Thursday, October 14, 2010

Goodbye

Baby Teysko - we lost you on Tuesday night and you are back up with the angels in heaven.  We are so sad.  Words cannot express the agony that we feel right now.  I am clinging to your dad.  He is clinging to his AA support and sponsors.  I delivered you at the hospital, and we have a box that has pictures of you.  I have not looked at these yet, and I don't know when I will.  Someday, maybe, I will be strong enough to look at you.  Not yet.  Not today. 

I am understanding the meaning of living one day at a time; and this morning, our first morning back from the hospital, I am finding comfort in doing little things like cleaning up the house - it got to be really messy while I was sick.  Now I know I was sick so long because you got sick too.  We were both making each other sick.  I am so sorry.  Anyway, I am cleaning up the dishes that have been in the sink for a few days, and paying attention to the cats, which they like.  I am crying a lot.  A whole lot.  I didn't know it was possible to cry this much. 
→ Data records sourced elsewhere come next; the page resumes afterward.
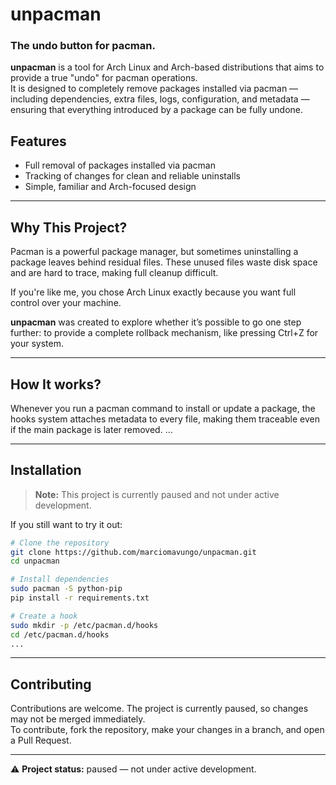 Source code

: # unpacman

### The undo button for pacman.

**unpacman** is a tool for Arch Linux and Arch-based distributions that aims to provide a true "undo" for pacman operations.  
It is designed to completely remove packages installed via pacman — including dependencies, extra files, logs, configuration, and metadata — ensuring that everything introduced by a package can be fully undone.

## Features
- Full removal of packages installed via pacman
- Tracking of changes for clean and reliable uninstalls
- Simple, familiar and Arch-focused design

---

## Why This Project?
Pacman is a powerful package manager, but sometimes uninstalling a package leaves behind residual files. These unused files waste disk space and are hard to trace, making full cleanup difficult.
 
If you're like me, you chose Arch Linux exactly because you want full control over your machine.

**unpacman** was created to explore whether it’s possible to go one step further: to provide a complete rollback mechanism, like pressing Ctrl+Z for your system.

---

## How It works?
Whenever you run a pacman command to install or update a package, the hooks system attaches metadata to every file, making them traceable even if the main package is later removed.
...

---

## Installation
> **Note:** This project is currently paused and not under active development.  

If you still want to try it out:

```bash
# Clone the repository
git clone https://github.com/marciomavungo/unpacman.git
cd unpacman

# Install dependencies
sudo pacman -S python-pip
pip install -r requirements.txt

# Create a hook
sudo mkdir -p /etc/pacman.d/hooks
cd /etc/pacman.d/hooks
...
```
---

## Contributing
Contributions are welcome. The project is currently paused, so changes may not be merged immediately.  
To contribute, fork the repository, make your changes in a branch, and open a Pull Request.

---

⚠️ **Project status:** paused — not under active development. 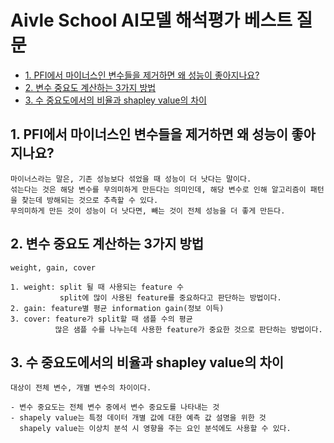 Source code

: # Aivle School AI모델 해석평가 베스트 질문

- [1. PFI에서 마이너스인 변수들을 제거하면 왜 성능이 좋아지나요?](#1-pfi에서-마이너스인-변수들을-제거하면-왜-성능이-좋아지나요)
- [2. 변수 중요도 계산하는 3가지 방법](#2-변수-중요도-계산하는-3가지-방법)
- [3. 수 중요도에서의 비율과 shapley value의 차이](#3-수-중요도에서의-비율과-shapley-value의-차이)


## 1. PFI에서 마이너스인 변수들을 제거하면 왜 성능이 좋아지나요?
```plain text
마이너스라는 말은, 기존 성능보다 섞었을 때 성능이 더 낫다는 말이다.
섞는다는 것은 해당 변수를 무의미하게 만든다는 의미인데, 해당 변수로 인해 알고리즘이 패턴을 찾는데 방해되는 것으로 추측할 수 있다.
무의미하게 만든 것이 성능이 더 낫다면, 빼는 것이 전체 성능을 더 좋게 만든다.
```

## 2. 변수 중요도 계산하는 3가지 방법
```plain text
weight, gain, cover

1. weight: split 될 때 사용되는 feature 수
           split에 많이 사용된 feature를 중요하다고 판단하는 방법이다.
2. gain: feature별 평균 information gain(정보 이득)
3. cover: feature가 split할 때 샘플 수의 평균
          많은 샘플 수를 나누는데 사용한 feature가 중요한 것으로 판단하는 방법이다.
```

## 3. 수 중요도에서의 비율과 shapley value의 차이
```plain text
대상이 전체 변수, 개별 변수의 차이이다.

- 변수 중요도는 전체 변수 중에서 변수 중요도를 나타내는 것
- shapely value는 특정 데이터 개별 값에 대한 예측 값 설명을 위한 것
  shapely value는 이상치 분석 시 영향을 주는 요인 분석에도 사용할 수 있다.
```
We are going to heal, and we will try again.  Because that's all you can do in life.  The alternative is to go crazy, and there's not much point there.  We know that we will have a baby.  It won't be you.  I won't call any other baby Baby Teysko - that is your name.  And when it comes, we will tell it that it has a little brother who is its guardian angel, and maybe then we will look at the pictures together. 

We love you so much, and even though this is the worst pain imaginable, I wouldn't have traded having you inside me for 20 weeks.  I'm pretty sure that you're up in heaven now, hanging out with my grandma and your dad's grandmas, and they are so happy because they get to meet you.  We will meet you someday too. 

Love, mom

Tuesday, October 5, 2010

Baby T, we're SICK

Baby T - we've come down with the flu, you and me.  Well, probably me more than you.  You're probably just wondering why mom is in such a crappy mood.  I hope you're doing ok in there.  Being sick makes me worry about you - I'm drinking a lot of fluids because they say that's the most important thing for you right now.  But I still worry.  I don't want you to get sick too.  We're taking care of ourselves, though, as best as we can. 

The big excitement is that we're going to London next week, the two of us.  We're going to hang out with your Uncle Sandor and Aunt Anna Louisa, and we're going to expose you to some lovely choral services at Westminster Abbey, and King's College in Cambridge, and we're going to eat as many number 43's from Wagamama's as we can.  Yay for your first trip to London!  Oh, we're also going to look for a pram for you at Mothercare.  I really want a nice European-style pram rather than the tacky carseat-stroller combo's they have here.  So we're going to have fun in Mothercare and find you a lovely pram so I can walk you around the lake in the springtime.  Yay!